Approximately 40 people showed up for director Joe Neske's last show with the ensemble. He will be replaced next fall by alumnus Duane Bridges, who received his master's degree in music composition from Webster, Neske said.
"We do anything the students are interested in doing," said Neske, who has directed about 30 concerts at Webster.
In "Fanfare for the College Man," metal horns were replaced with an ode to a modern plastic instrument found in some frat houses.

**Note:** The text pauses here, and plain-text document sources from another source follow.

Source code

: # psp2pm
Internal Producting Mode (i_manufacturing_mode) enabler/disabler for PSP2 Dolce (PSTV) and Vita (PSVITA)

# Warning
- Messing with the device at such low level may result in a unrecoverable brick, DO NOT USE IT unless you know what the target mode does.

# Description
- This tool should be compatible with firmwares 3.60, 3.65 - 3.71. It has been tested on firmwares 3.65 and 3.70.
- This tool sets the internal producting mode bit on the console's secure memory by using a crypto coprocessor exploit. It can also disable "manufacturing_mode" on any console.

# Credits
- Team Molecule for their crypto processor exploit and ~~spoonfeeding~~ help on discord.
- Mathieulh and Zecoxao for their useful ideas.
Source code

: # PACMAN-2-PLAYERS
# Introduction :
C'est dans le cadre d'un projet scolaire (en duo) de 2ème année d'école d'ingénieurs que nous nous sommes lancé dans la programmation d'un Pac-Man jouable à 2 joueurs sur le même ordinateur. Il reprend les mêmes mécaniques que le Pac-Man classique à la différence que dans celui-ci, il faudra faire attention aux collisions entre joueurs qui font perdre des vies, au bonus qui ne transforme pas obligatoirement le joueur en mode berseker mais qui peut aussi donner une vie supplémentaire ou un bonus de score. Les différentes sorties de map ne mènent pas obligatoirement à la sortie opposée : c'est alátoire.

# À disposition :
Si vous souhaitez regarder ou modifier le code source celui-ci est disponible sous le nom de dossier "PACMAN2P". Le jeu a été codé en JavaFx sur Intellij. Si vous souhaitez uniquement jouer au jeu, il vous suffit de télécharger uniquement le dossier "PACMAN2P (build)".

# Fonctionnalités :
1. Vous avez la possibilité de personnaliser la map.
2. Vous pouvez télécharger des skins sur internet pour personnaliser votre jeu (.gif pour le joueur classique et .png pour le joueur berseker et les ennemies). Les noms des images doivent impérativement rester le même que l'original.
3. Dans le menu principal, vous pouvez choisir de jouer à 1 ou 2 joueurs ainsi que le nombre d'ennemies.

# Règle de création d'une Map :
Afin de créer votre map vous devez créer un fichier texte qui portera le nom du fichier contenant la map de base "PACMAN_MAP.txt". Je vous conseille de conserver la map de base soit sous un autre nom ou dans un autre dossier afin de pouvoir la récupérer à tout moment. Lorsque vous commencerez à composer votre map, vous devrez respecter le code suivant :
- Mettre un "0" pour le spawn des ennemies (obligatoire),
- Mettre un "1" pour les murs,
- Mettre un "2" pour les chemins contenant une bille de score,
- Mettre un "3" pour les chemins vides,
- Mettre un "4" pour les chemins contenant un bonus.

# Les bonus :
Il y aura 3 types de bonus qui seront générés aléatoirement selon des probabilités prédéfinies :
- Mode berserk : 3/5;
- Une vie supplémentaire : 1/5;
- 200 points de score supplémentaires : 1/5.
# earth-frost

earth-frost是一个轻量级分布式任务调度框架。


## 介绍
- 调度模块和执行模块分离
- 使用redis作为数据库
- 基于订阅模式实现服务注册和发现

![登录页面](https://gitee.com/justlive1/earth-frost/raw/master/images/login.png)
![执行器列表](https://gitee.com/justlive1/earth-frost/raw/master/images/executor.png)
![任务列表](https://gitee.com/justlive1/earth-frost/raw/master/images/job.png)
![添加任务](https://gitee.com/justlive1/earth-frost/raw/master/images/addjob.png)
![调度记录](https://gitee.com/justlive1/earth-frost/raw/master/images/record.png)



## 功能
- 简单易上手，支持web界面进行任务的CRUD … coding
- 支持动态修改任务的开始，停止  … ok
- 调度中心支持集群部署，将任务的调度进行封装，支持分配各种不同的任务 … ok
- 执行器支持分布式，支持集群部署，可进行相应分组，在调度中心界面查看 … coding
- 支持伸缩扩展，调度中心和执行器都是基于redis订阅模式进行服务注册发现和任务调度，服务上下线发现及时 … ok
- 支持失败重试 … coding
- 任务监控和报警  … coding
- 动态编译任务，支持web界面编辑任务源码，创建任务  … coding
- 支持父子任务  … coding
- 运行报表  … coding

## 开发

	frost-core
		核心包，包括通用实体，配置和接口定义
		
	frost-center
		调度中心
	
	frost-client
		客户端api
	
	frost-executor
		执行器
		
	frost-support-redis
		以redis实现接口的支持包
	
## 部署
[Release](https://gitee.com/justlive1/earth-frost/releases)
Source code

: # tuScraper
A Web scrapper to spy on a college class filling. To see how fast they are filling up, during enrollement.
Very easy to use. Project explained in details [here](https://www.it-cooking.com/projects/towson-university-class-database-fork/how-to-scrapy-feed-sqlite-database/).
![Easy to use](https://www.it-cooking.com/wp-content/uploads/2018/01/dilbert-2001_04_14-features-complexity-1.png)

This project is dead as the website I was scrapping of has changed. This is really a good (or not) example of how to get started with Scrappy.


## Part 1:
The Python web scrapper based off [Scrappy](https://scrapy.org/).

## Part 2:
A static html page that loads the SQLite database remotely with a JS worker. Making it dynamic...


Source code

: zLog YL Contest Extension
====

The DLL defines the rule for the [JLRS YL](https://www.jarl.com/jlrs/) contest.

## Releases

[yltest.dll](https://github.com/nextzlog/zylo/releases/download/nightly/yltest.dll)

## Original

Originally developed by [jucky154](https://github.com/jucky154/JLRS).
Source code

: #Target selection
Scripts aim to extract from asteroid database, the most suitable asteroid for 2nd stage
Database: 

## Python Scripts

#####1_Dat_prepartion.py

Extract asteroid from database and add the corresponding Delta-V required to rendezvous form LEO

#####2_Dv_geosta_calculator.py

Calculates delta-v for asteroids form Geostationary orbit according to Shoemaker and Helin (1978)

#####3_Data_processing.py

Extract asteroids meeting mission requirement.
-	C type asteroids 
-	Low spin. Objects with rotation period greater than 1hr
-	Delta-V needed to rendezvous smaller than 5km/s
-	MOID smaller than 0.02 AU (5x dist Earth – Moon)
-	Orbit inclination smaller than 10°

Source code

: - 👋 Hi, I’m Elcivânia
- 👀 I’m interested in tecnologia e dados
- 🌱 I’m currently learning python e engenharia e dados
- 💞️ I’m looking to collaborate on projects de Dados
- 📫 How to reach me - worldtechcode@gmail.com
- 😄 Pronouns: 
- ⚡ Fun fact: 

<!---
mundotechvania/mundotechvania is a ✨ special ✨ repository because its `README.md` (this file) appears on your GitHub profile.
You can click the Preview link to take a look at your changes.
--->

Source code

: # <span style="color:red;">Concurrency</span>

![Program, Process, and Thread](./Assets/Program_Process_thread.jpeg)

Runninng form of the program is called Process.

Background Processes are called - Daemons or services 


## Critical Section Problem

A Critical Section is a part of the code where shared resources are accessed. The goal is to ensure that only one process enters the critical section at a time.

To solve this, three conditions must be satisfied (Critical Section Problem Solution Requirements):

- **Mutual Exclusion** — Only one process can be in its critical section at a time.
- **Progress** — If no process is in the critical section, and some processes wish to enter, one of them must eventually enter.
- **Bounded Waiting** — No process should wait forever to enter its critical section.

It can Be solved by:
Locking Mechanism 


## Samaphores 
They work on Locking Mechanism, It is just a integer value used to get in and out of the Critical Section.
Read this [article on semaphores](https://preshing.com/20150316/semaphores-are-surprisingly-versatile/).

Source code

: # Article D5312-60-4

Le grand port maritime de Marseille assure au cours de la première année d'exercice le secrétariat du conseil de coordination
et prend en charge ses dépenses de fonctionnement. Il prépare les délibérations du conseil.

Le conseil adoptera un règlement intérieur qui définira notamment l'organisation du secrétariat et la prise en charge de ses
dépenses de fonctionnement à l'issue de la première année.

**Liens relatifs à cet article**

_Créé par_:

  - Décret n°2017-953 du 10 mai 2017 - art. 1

The crowd erupted in laughter as Jeff Brakensiek, a junior music composition major, and David Whitwell, a sophomore music education major, came out sans horn with a couple three-foot-long green beer bongs and played their original composition.
They placed the mouthpieces from their horns into the tube end of the beer bongs and then used their hands inside of the funnel to manipulate the sound.
"Since this concert is for new ideas, I thought why not use it as an instrument," Brakensiek said about his decision to play a beer bong instead of a horn.
Whitwell said after the show the improvised instruments would be put to proper use at the after party.
"Fanfare for the College Man" was not the only piece performed with non-traditional instruments. "Audio Game," written by freshman music composition major Greg Sabo, was a piece performed on X-Box controllers. The videogame console created spacey, futuristic sounds, but it appeared to be just two people playing an X-Box. Sabo said he had taken a computer program and changed it so that when certain buttons were pressed on the controllers different sounds would come out of the speakers. There was no screen, and presumably the object of the game was to get a certain sound before going to the next level.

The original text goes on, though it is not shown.